Baignant dans un noir et blanc délavés, on nous invite à découvrir les capacités spécifiques de chaques freaks, leur tour fetiches et leur rôle dans le cirque. Le long-métrage débute par un carton annonçant le titre qui est ensuite déchiré par un Monsieur Loyal énergique. Les barrières de la fiction s’effondrent. Freaks devient métatextuel. (La métatextualité appelle l’attention du lecteur sur le fonctionnement de l’artifice de la fiction, sa création, sa réception et sa participation aux systèmes de signification de la culture). En bon tribun, le narrateur met en garde sur ce que le public va découvrir. Léger traveling latéral qui accompagne les spectateurs jusqu’à un trou où quelqu’un de l’assistance hurle d’effroi sans que l’on comprenne pourquoi. Le Narrateur résume succinctement les enjeux de son récit : une femme autrefois sublime dont le sort peu enviable serait lié à une histoire d’amour tragique. Fondu enchainés sur la jeune femme en question, trapezistes et dont la beauté semble être une source de conflit entre deux liluputiens.

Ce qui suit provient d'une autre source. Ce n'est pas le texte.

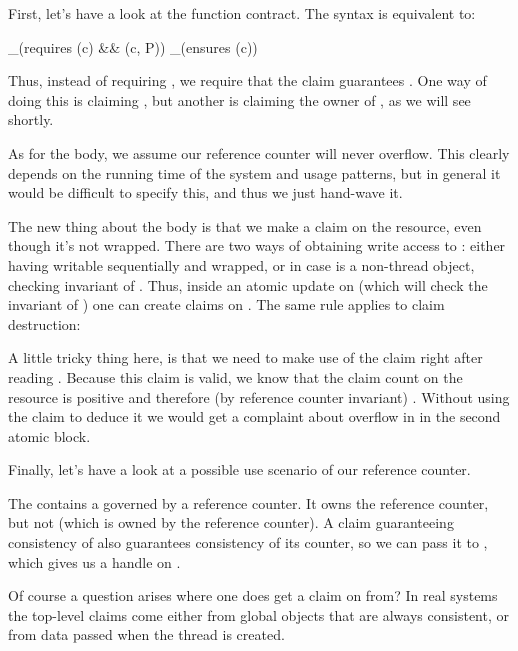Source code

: 
\noindent
First, let's have a look at the function contract.
The syntax  is equivalent to:
\begin{VCC}
  _(requires \wrapped(c) && \claims(c, P))
  _(ensures \wrapped(c))
\end{VCC}
Thus, instead of requiring , we require that the claim
guarantees .
One way of doing this is claiming , but another is claiming the owner
of , as we will see shortly.

As for the body, we assume our reference counter will never overflow.
This clearly depends on the running time of the system and usage patterns,
but in general it would be difficult to specify this, and thus we just
hand-wave it.

The new thing about the body is that we make a claim on the resource,
even though it's not wrapped.
There are two ways of obtaining write access to :
either having  writable sequentially and wrapped,
or in case  is a non-thread object, checking
invariant of .
Thus, inside an atomic update on  (which will check the invariant of ) one can create
claims on .
The same rule applies to claim destruction:


\noindent
A little tricky thing here, is that we need to make use of the  claim
right after reading . 
Because this claim is valid, we know that the claim count on the resource
is positive and therefore (by reference counter invariant) .
Without using the  claim to deduce it we would get a complaint
about overflow in  in the second atomic block.

Finally, let's have a look at a possible use scenario of our reference counter.


\noindent
The  contains a  governed by a reference counter.
It owns the reference counter, but not  (which is owned by the reference
counter).
A claim guaranteeing consistency of  also guarantees
consistency of its counter, so we can pass it to ,
which gives us a handle on .

Of course a question arises where one does get a claim on  from?
In real systems the top-level claims come either from global objects that are
always consistent, or from data passed when the thread is created.

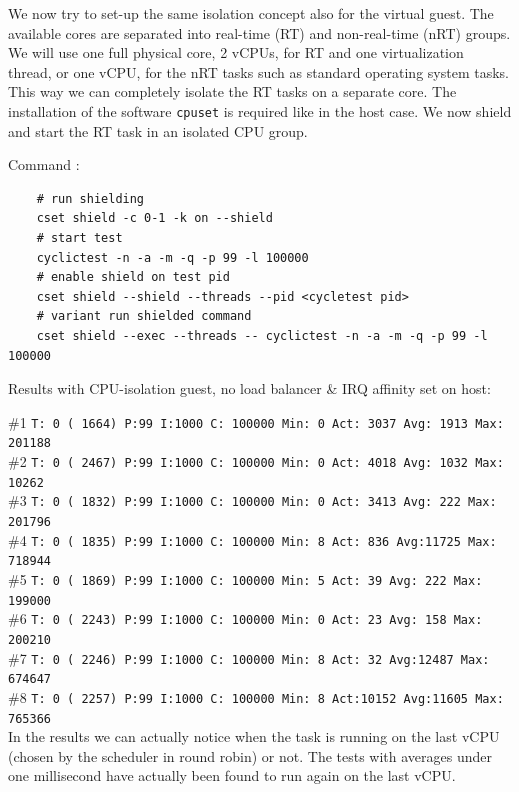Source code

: \documentclass[]{scrartcl}
\begin{document}
We now try to set-up the same isolation concept also for the virtual guest. The available cores are separated into real-time (RT) and non-real-time (nRT) groups. 
We will use one full physical core, 2 vCPUs, for RT and one virtualization thread, or one vCPU, for the nRT tasks such as standard operating system tasks. 
This way we can completely isolate the RT tasks on a separate core. The installation of the software \texttt{cpuset} is required like in the host case. We now shield and start the RT task in an isolated CPU group. 

\noindent Command : 

\begin{verbatim}
	# run shielding
	cset shield -c 0-1 -k on --shield
	# start test
	cyclictest -n -a -m -q -p 99 -l 100000
	# enable shield on test pid
	cset shield --shield --threads --pid <cycletest pid>
	# variant run shielded command
	cset shield --exec --threads -- cyclictest -n -a -m -q -p 99 -l 100000
\end{verbatim}

\noindent Results with CPU-isolation guest, no load balancer \& IRQ affinity set on host:

\noindent \#1 \small \texttt{T: 0 ( 1664) P:99 I:1000 C: 100000 Min: 0 Act: 3037 Avg: 1913 Max:  201188}\\
\noindent \#2 \small \texttt{T: 0 ( 2467) P:99 I:1000 C: 100000 Min:      0 Act: 4018 Avg: 1032 Max:   10262}\\
\noindent \#3 \small \texttt{T: 0 ( 1832) P:99 I:1000 C: 100000 Min:      0 Act: 3413 Avg:  222 Max:  201796}\\
\noindent \#4 \small \texttt{T: 0 ( 1835) P:99 I:1000 C: 100000 Min:      8 Act:  836 Avg:11725 Max:  718944}\\
\noindent \#5 \small \texttt{T: 0 ( 1869) P:99 I:1000 C: 100000 Min:      5 Act:   39 Avg:  222 Max:  199000}\\
\noindent \#6 \small \texttt{T: 0 ( 2243) P:99 I:1000 C: 100000 Min:      0 Act:   23 Avg:  158 Max:  200210}\\
\noindent \#7 \small \texttt{T: 0 ( 2246) P:99 I:1000 C: 100000 Min:      8 Act:   32 Avg:12487 Max:  674647}\\
\noindent \#8 \small \texttt{T: 0 ( 2257) P:99 I:1000 C: 100000 Min:      8 Act:10152 Avg:11605 Max:  765366}\\

In the results we can actually notice when the task is running on the last vCPU (chosen by the scheduler in round robin) or not. The tests with averages under one millisecond have actually been found to run again on the last vCPU. 
\end{document}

Freaks est davantage une série de scénettes reliée par un fil rouge (Triangle tragic/romantique) qu’un film parfaitement linéaire. Ce n’est qu’à la toute fin avec ce twist que je ne révélerais pas ici, que Todd Browning dévoile ses intentions véritables. Il ne cherche pas à s’adonner au voyeurisme à l’instar de ces aristocrates qu’il renvoie à leur propre médiocrité. Freaks dépasse largement le cadre du show filmé, du message ambigu et hypocrite sur l’acceptation de la différence alors qu’on traite les membres du cirques tels des animaux. Si vous voulez voir un film qui n’a rien perdu de sa verve et qui était en avance sur son temps, ne ratez pas Freaks.